Every August for one week, the Burning Man festival takes place in a temporary city of its own creation, called Black Rock City after Nevada’s Black Rock Desert where it is located. This year, Black Rock City’s population will be 60,000 — bigger than Carson City, the state capital of Nevada.
Our real-world cities, meanwhile, are struggling to provide the services citizens need, limited by declining tax income, record debt, and increasingly complex social issues. Cities have no choice but find ways to do more with less. Many seek to harness the creative energies of citizens to fill the gaps, asking them to take a more active role in governance, service provision, and even in creating new services.

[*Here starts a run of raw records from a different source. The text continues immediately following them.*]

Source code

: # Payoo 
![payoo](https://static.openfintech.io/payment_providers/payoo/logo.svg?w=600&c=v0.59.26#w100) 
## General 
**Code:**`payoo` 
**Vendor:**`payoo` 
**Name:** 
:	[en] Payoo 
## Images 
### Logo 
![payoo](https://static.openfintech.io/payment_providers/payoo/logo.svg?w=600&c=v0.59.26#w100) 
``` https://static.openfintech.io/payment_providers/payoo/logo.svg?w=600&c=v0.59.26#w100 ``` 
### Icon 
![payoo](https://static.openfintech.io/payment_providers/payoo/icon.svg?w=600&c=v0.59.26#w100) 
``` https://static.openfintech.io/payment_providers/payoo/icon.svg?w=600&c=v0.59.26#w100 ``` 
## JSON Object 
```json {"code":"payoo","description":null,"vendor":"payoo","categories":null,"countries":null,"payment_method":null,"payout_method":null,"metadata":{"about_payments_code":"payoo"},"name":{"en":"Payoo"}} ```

It’s easy to write off Burning Man as a hippie love fest in the desert. It has its own problems like any city, but that's selling it short, especially in one regard - its remarkable ability to foster participation. The event -- which for 26 years has expected participants to practice sharing, gifting, and radical self-reliance -- is an effective proving ground for experiments in community self-organization. In fact, participants build most of the city without any direct oversight from organizers.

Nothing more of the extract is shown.